Kundalini (often tagged on streaming platforms as Kundalini yoga music) is a devotional chant style built around Sikh/Gurmukhi mantras and shabads used in the Kundalini Yoga tradition.
It blends North Indian kirtan practices (harmonium, tanpura, tabla, repetitive mantra singing) with New Age and ambient production (pads, soft guitars, subtle electronics) to create spacious, contemplative pieces designed for meditation, kriyas, breathwork, and classes. Tempos are generally slow-to-moderate, forms are mantra-centric and highly repetitive, and vocal delivery favors clear Gurmukhi diction and a calm, luminous tone.

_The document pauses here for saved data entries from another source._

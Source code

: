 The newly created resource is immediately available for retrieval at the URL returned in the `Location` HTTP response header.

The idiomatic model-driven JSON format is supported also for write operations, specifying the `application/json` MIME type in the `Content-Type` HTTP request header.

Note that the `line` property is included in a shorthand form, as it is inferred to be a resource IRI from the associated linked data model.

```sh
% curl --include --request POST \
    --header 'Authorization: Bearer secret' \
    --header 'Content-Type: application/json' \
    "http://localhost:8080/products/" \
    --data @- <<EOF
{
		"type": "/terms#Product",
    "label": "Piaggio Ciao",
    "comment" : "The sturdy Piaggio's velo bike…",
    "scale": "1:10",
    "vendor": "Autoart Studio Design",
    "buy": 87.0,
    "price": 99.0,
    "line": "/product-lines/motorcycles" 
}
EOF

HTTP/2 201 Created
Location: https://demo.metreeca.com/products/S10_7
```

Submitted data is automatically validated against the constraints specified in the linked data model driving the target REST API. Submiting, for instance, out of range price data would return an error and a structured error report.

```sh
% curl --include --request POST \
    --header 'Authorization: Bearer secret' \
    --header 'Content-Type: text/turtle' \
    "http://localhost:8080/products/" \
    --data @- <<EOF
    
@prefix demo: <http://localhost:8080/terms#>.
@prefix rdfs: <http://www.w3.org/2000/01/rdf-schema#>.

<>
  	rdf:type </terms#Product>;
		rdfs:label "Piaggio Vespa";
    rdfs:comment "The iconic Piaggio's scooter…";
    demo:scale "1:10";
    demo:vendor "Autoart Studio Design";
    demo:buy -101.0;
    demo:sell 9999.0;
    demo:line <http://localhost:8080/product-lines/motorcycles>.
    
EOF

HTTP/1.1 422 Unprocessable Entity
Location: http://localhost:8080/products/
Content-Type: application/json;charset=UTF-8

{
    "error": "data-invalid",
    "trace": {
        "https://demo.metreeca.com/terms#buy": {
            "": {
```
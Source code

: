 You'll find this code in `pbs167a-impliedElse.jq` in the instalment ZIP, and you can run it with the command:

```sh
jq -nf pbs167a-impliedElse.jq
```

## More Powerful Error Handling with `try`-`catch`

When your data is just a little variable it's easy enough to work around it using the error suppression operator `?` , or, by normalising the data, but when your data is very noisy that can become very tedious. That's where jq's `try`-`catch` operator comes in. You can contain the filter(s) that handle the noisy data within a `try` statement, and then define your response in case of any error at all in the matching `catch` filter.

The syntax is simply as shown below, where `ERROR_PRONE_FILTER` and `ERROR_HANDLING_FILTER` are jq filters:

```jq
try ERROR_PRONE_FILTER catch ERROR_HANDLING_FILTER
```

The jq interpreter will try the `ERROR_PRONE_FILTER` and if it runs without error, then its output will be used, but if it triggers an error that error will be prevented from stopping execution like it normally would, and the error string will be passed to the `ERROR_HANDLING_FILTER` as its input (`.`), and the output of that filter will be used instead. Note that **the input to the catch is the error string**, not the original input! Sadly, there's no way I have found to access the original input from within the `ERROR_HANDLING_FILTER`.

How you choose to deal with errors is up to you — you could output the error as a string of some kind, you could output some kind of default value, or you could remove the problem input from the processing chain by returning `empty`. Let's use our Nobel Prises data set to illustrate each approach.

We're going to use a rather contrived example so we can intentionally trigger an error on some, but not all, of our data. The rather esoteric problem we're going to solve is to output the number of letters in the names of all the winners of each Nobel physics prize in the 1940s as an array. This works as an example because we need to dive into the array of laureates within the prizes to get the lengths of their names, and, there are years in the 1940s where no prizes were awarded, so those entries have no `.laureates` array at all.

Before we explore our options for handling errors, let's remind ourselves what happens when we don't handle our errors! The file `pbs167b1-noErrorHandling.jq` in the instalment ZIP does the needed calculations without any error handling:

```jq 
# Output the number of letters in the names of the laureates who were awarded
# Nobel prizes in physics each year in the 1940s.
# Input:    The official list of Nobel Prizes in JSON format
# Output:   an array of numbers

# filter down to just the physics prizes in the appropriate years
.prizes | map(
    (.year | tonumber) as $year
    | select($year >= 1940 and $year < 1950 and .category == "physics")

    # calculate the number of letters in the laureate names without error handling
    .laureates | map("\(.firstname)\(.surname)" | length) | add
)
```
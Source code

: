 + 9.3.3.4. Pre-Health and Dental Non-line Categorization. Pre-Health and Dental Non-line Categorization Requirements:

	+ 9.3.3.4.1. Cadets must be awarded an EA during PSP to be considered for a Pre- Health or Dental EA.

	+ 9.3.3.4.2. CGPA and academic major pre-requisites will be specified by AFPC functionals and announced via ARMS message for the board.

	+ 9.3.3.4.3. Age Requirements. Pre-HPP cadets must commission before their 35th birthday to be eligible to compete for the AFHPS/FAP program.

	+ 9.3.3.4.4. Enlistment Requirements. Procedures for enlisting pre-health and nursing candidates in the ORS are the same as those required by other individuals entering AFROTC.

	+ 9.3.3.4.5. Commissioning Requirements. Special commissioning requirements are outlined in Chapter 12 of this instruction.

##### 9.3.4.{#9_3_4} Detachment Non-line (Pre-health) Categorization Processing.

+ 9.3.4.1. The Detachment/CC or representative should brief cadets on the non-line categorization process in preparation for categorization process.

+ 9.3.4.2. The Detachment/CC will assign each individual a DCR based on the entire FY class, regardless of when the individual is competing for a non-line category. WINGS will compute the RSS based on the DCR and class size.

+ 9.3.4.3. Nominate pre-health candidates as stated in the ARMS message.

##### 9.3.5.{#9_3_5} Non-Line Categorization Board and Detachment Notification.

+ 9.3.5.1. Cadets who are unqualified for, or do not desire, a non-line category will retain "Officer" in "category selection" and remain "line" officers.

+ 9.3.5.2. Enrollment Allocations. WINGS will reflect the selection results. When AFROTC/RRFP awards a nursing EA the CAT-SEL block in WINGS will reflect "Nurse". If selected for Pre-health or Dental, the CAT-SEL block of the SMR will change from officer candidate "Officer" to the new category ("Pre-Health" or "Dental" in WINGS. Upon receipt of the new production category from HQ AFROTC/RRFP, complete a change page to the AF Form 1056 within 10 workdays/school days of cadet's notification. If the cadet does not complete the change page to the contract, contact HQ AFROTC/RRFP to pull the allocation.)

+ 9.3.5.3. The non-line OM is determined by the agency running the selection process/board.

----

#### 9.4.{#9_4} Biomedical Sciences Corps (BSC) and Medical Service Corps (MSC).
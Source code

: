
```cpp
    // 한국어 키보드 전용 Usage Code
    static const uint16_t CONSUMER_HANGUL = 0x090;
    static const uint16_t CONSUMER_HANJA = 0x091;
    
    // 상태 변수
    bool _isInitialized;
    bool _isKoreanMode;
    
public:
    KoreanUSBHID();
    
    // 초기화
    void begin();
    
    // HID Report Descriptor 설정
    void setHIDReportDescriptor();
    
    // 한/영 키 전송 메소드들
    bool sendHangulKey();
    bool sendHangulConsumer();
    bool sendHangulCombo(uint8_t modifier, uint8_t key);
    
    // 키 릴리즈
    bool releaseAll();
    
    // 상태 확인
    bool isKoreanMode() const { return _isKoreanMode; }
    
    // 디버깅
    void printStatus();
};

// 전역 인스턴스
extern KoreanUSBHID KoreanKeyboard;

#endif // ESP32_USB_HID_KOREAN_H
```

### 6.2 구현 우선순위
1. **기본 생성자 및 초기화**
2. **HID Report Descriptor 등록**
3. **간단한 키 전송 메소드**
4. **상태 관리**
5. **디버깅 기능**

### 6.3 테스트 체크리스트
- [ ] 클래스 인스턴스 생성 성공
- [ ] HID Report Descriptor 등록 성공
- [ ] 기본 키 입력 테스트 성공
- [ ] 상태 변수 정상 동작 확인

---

Unlike concert-focused kirtan, Kundalini tracks are purpose-built to support spiritual practice—often aligning a specific mantra to an intention (healing, protection, opening of the heart) and sustaining it for several minutes to encourage trance and breath-synchrony.
Kundalini’s musical DNA draws from centuries of Sikh devotional music (Gurbani kirtan) and broader Indian bhakti practice (bhajan and mantra singing). These traditions emphasize repetitive sacred text, modal drones, and cyclical rhythms that induce contemplative states.
The genre coalesced as a distinct stream after the arrival of Kundalini Yoga (as taught in the West) in the late 1960s. Communities around yoga centers began recording mantras such as the Adi Mantra (Ong Namo Guru Dev Namo), Mul Mantra, and “Sa Ta Na Ma” (Kirtan Kriya) in song forms that balanced Sikh liturgical roots with accessible Western harmony and instrumentation. Early cassette and LP releases circulated within practice communities, codifying a sound tailored to meditation and classes rather than stage performance.
Independent labels, yoga festivals, and teacher-trainings helped standardize repertoire and aesthetics. Producers introduced soft ambient pads, acoustic guitars, and restrained electronics alongside harmonium and tabla, enabling longer, flowing tracks for kriyas and breath cycles. The growth of yoga culture, global touring, and retreats amplified the style’s reach to Europe, the Americas, and beyond.
Playlists for meditation, healing, and wellness broadened the audience. Artists experimented with chamber strings, cinematic textures, and gentle downtempo grooves while retaining mantra-forward repetition and devotional intention. Today, Kundalini coexists with related practices (sound baths, mindfulness, guided meditation), influencing a wider ecosystem of spiritual and wellness music while remaining anchored in Gurmukhi mantras and respectful pronunciation.